Background
In this tutorial, I’m creating a horrifying data visualization about how life expectancy at birth changed in Bangladesh, Rwanda, and Cambodia during their genocides. I’m using data from the World Bank open data platform, which you should check out.
If you like this tutorial and visualization, make sure to sign up for my free newsletter, The Data Sensei.
Step 1: Imports
We don’t need anything special for this tutorial
import pandas as pd
import seaborn as sns
import matplotlib.pyplot as plt
from matplotlib.patches import Rectangle
from matplotlib.lines import Line2D
Step 2: Styling
I always use Seaborn to create a style that suits the data. You can’t use cheerful colors when you design a plot with data like what we have in this tutorial. Since I still want a bright chart, I only use grayscale colors.
font_family = "DejaVu Serif"
background_color = "#e5e5e5"
light_gray = "#858585"
dark_gray = "#454545"
text_color = "#000000"
sns.set_style({
"axes.facecolor": background_color + "00",
"figure.facecolor": background_color,
"axes.edgecolor": text_color,
"axes.grid": True,
"axes.axisbelow": True,
"grid.color": light_gray,
"text.color": text_color,
"font.family": font_family,
"xtick.color": text_color,
"ytick.color": text_color,
"xtick.bottom": False,
"xtick.top": False,
"ytick.left": False,
"ytick.right": False,
"axes.spines.left": False,
"axes.spines.bottom": False,
"axes.spines.right": False,
"axes.spines.top": False,
})
Step 3: Helper functions
When I create plots, I always create reusable functions, but in this tutorial, I only have one. It’s a really simple data visualization, so I don’t need more.
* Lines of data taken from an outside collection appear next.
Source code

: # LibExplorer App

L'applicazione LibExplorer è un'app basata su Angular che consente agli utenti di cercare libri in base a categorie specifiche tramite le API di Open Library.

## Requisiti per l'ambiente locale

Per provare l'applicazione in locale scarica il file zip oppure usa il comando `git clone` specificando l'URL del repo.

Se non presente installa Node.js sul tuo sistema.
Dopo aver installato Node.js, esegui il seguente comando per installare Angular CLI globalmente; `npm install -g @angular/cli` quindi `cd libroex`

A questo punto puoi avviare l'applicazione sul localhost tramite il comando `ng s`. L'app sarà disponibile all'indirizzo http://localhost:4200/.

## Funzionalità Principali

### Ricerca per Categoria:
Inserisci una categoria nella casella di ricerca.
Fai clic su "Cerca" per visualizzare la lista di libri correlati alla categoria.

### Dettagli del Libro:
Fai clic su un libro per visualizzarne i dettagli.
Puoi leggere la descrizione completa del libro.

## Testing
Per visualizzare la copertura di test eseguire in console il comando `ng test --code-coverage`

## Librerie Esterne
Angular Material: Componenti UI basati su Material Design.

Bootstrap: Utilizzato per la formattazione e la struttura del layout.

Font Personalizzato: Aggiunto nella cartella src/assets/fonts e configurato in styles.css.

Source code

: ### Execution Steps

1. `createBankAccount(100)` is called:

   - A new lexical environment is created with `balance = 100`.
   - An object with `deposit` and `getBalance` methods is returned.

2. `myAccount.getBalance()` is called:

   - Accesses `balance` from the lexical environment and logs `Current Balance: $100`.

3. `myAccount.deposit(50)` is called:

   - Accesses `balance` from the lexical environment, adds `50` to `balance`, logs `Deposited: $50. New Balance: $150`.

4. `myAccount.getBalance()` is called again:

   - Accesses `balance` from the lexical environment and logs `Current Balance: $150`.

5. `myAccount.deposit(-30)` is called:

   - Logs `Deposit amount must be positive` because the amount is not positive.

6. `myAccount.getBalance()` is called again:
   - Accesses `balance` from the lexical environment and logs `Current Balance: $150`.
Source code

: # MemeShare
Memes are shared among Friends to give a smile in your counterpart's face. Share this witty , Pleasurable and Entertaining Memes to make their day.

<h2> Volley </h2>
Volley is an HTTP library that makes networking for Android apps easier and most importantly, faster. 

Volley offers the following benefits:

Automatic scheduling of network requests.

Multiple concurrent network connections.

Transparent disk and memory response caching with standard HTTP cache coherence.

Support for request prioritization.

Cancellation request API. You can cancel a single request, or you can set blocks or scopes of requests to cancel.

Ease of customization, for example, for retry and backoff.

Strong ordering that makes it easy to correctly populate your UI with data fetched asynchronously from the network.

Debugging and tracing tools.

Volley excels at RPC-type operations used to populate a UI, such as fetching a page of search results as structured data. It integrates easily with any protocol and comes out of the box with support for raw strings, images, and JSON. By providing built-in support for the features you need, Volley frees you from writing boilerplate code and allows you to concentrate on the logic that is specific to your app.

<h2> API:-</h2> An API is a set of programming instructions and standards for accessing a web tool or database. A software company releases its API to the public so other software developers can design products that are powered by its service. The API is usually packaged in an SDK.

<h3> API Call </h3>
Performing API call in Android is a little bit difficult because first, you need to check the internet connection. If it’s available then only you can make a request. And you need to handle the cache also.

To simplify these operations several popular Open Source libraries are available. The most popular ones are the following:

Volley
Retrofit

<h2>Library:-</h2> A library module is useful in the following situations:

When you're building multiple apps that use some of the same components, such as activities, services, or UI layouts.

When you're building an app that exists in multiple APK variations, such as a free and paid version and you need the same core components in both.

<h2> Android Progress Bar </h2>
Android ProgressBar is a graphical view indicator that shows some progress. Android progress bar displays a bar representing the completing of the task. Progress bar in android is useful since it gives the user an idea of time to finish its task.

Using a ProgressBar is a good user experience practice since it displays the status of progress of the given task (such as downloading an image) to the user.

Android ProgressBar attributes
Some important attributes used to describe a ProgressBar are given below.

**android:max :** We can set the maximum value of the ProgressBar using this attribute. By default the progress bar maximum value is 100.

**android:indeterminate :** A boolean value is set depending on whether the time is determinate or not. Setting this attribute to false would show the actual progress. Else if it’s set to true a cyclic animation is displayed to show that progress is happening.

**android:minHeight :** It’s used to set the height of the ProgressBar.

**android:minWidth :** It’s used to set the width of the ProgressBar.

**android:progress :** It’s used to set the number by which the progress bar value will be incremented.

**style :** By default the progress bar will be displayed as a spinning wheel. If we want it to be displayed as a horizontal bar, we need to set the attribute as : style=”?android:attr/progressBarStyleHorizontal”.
def color(v, threshold=38):
return light_gray if v > threshold else dark_gray
Step 4: Shared styles
Defining shared styles you reuse in several places outside the main functions is a good idea. It’s always annoying when you have to change things like color and font sizes in multiple locations, and it’s easy to introduce a design bug that you don’t find in time.
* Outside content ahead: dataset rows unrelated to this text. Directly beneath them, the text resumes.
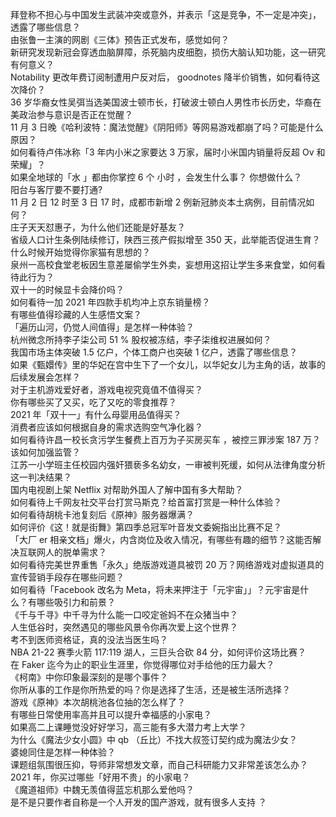 拜登称不担心与中国发生武装冲突或意外，并表示「这是竞争，不一定是冲突」，透露了哪些信息？  
由张鲁一主演的网剧《三体》预告正式发布，感觉如何？  
新研究发现新冠会穿透血脑屏障，杀死脑内皮细胞，损伤大脑认知功能，这一研究有何意义？  
Notability 更改年费订阅制遭用户反对后， goodnotes 降半价销售，如何看待这次降价？  
36 岁华裔女性吴弭当选美国波士顿市长，打破波士顿白人男性市长历史，华裔在美政治参与意识是否正在觉醒？  
11 月 3 日晚《哈利波特：魔法觉醒》《阴阳师》等网易游戏都崩了吗？可能是什么原因？  
如何看待卢伟冰称「3 年内小米之家要达 3 万家，届时小米国内销量将反超 Ov 和荣耀」？  
如果全地球的「水 」都由你掌控 6 个 小时 ，会发生什么事？ 你想做什么？  
阳台与客厅要不要打通?  
11 月 2 日 12 时至 3 日 17 时，成都市新增 2 例新冠肺炎本土病例，目前情况如何？  
庄子天天怼惠子，为什么他们还能是好基友？  
省级人口计生条例陆续修订，陕西三孩产假拟增至 350 天，此举能否促进生育？  
什么时候开始觉得你家猫有思想的？  
泉州一高校食堂老板因生意差屡偷学生外卖，妄想用这招让学生多来食堂，如何看待此行为？  
双十一的时候显卡会降价吗？  
如何看待一加 2021 年四款手机均冲上京东销量榜？  
有哪些值得珍藏的人生感悟文案？  
「遍历山河，仍觉人间值得」是怎样一种体验？  
杭州微念所持李子柒公司 51 % 股权被冻结，李子柒维权进展如何？  
我国市场主体突破 1.5 亿户，个体工商户也突破 1 亿户，透露了哪些信息？  
如果《甄嬛传》里的华妃在宫中生下了一个女儿，以华妃女儿为主角的话，故事的后续发展会怎样？  
对于主机游戏爱好者，游戏电视究竟值不值得买？  
你有哪些买了又买，吃了又吃的零食推荐？  
2021 年「双十一」有什么母婴用品值得买？  
消费者应该如何根据自身的需求选购空气净化器？  
如何看待许昌一校长贪污学生餐费上百万为子买房买车 ，被控三罪涉案 187 万？该如何加强监管？  
江苏一小学班主任校园内强奸猥亵多名幼女，一审被判死缓，如何从法律角度分析这一判决结果？  
国内电视剧上架 Netflix 对帮助外国人了解中国有多大帮助？  
如何看待上千网友社交平台打赏马斯克？给首富打赏是一种什么体验？  
如何看待胡桃卡池复刻后《原神》服务器爆满？  
如何评价《这！就是街舞》第四季总冠军叶音发文委婉指出比赛不足？  
「大厂 er 相亲文档」爆火，内含岗位及收入情况，有哪些有趣的细节？这能否解决互联网人的脱单需求？  
如何看待完美世界重售「永久」绝版游戏道具被罚 20 万？网络游戏对虚拟道具的宣传营销手段存在哪些问题？  
如何看待「Facebook 改名为 Meta，将未来押注于「元宇宙」」？元宇宙是什么？有哪些吸引力和前景？  
《千与千寻》中千寻为什么能一口咬定爸妈不在众猪当中？  
人生低谷时，突然遇见的哪些风景令你再次爱上这个世界？  
考不到医师资格证，真的没法当医生吗？  
NBA 21-22 赛季火箭 117:119 湖人，三巨头合砍 84 分，如何评价这场比赛？  
在 Faker 迄今为止的职业生涯里，你觉得哪位对手给他的压力最大？  
《柯南》中你印象最深刻的是哪个事件？  
你所从事的工作是你所热爱的吗？你是选择了生活，还是被生活所选择？  
游戏《原神》本次胡桃池各位抽的怎么样了？  
有哪些日常使用率高并且可以提升幸福感的小家电？  
如果高二上课睡觉没好好学习，高三能有多大潜力考上大学？  
为什么《魔法少女小圆》中 qb （丘比）不找大叔签订契约成为魔法少女？  
婆媳同住是怎样一种体验？  
课题组氛围很压抑，导师非常想发文章，而自己科研能力又非常差该怎么办？  
2021 年，你买过哪些「好用不贵」的小家电？  
《魔道祖师》中魏无羡值得蓝忘机那么爱他吗？  
是不是只要作者自称是一个人开发的国产游戏，就有很多人支持 ？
BAR_STYLE = {"width": 1, "edgecolor": text_color}
LINE_STYLE = {"zorder": -10, "color": dark_gray, "linewidth": 2}
YEAR_STYLE = {"va": "center", "fontsize": 28, "fontfamily": "PT Serif Caption"}
INFO_STYLE = {"ha": "left", "va": "top", "fontsize": 24, "linespacing": 1.8, "color": dark_gray}
Step 5: Loading data
I have created a preprocessed dataset so that you can focus on the Matplotlib code. The CSV has four columns, one for each country and the year of the values. The values represent life expectancy at birth, which means how long someone born that year can expect to live. As you will see, that value changes drastically over time.
data = pd.read_csv(
"https://raw.githubusercontent.com/oscarleoo/matplotlib-tutorial-data/main/life_expectancy_genocide.csv"
)
Step 6: Data visualization
Now, it’s time to create the actual chart. It’s a straightforward chart where I use Rectangle
to draw the bars, and everything else basically adds information using lines and text. I’m using Rectangle
instead of something like seaborn.barplot()
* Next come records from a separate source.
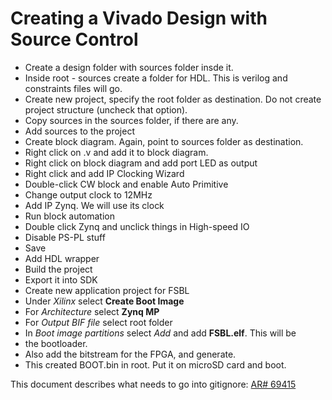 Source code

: # Creating a Vivado Design with Source Control

* Create a design folder with sources folder insde it.
* Inside root - sources create a folder for HDL.  This is verilog and 
constraints files will go.
* Create new project, specify the root folder as destination.  Do not create
project structure (uncheck that option).
* Copy sources in the sources folder, if there are any.
* Add sources to the project
* Create block diagram.  Again, point to sources folder as destination.
* Right click on .v and add it to block diagram.
* Right click on block diagram and add port LED as output
* Right click and add IP Clocking Wizard
* Double-click CW block and enable Auto Primitive
* Change output clock to 12MHz
* Add IP Zynq.  We will use its clock 
* Run block automation
* Double click Zynq and unclick things in High-speed IO
* Disable PS-PL stuff
* Save
* Add HDL wrapper
* Build the project
* Export it into SDK
* Create new application project for FSBL
* Under _Xilinx_ select __Create Boot Image__
* For _Architecture_ select __Zynq MP__
* For _Output BIF file_ select root folder
* In _Boot image partitions_ select _Add_ and add __FSBL.elf__.  This will be
* the bootloader.
* Also add the bitstream for the FPGA, and generate.
* This created BOOT.bin in root.  Put it on microSD card and boot.

This document describes what needs to go into gitignore: [AR# 69415](https://www.xilinx.com/support/answers/69415.html)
because it gives me more control, and I don’t need subplots. With subplots, I find it more difficult to add custom styles.
There are some hard-coded values to decide the text position, but I’ve found that it’s faster than trying to automate the placement. All charts require some custom design to get the right feel.
fig = plt.figure(figsize=(30, 30))
ax = fig.add_subplot()
ax.set(ylim=(-68, 3.7*100), xlim=(-2, 63))
# Add bars
for i, row in data.iterrows():
ax.add_artist(Rectangle((i-0.5, 200), height=row.rwanda, facecolor=color(row.rwanda), **BAR_STYLE))
ax.add_artist(Rectangle((i-0.5, 100), height=row.cambodia, facecolor=color(row.cambodia), **BAR_STYLE))
ax.add_artist(Rectangle((i-0.5, 0), height=row.bangladesh, facecolor=color(row.bangladesh), **BAR_STYLE))
# Add country names
ax.annotate("Rwanda", (-0.5, 265), ha="left", va="bottom", fontsize=48)
ax.annotate("Cambodia", (-0.5, 165), ha="left", va="bottom", fontsize=48)
ax.annotate("Bangladesh", (-0.5, 65), ha="left", va="bottom", fontsize=48)
# Tick formatting
ax.tick_params(labelsize=28, pad=16)
ax.set_xticks([])
ax.set_yticks(
ticks = [0, 20, 40, 60, 100, 120, 140, 160, 200, 220, 240, 260],
labels = ["0", "20", "40", "60", "0", "20", "40", "60", "0", "20", "40", "60"]
)
# Add lines
ax.add_artist(Line2D([11, 11, 7], [0, -20, -20], **LINE_STYLE))
ax.add_artist(Line2D([16.5, 16.5, 21], [100, -20, -20], **LINE_STYLE))
ax.add_artist(Line2D([34, 34, 42], [200, -20, -20], **LINE_STYLE))
# Bangladesh info
ax.annotate("1971", (6.5, -20), ha="right", **YEAR_STYLE)
ax.annotate(
"Ethnic cleansing of\n"
"Bengalis in East Pakistan during\n"
"the Bangladesh Liberation War.", (3.8, -28), **INFO_STYLE
)
# Cambodia info
ax.annotate("1975-1978", (21.5, -20), ha="left", **YEAR_STYLE)
ax.annotate(
"Systematic killing of Cambodian\n"
"citizens by the Khmer Rouge under\n"
"the leadership of Pol Pot.", (21.6, -28), **INFO_STYLE
)
# Rwanda info
ax.annotate("1994", (42.5, -20), ha="left", **YEAR_STYLE)
ax.annotate(
"Hutu militias slaughter\n"
"the Tutsi population\n"
"in Rwanda", (42.6, -28), **INFO_STYLE
)
# Title and source
title = "Life Expectancy at Birth During Genocides"
ax.annotate(title, (-0.5, 320), ha="left", va="bottom", fontsize=64)
ax.annotate("Source: World Development Indicators", (-0.5, 343), ha="left", va="bottom", fontsize=32, color=dark_gray)
plt.show()
When you run this code, you get the following visualization.
Conclusion
Above, you see the final data visualization. It might not look beautiful at first glance, but remember that we have a sad message that we must keep in mind when creating the design. I’m happy that the chart doesn’t contain little information but is easy to understand immediately. I think the color scheme is good, and the entire data visualization gives a sober newspaper feel.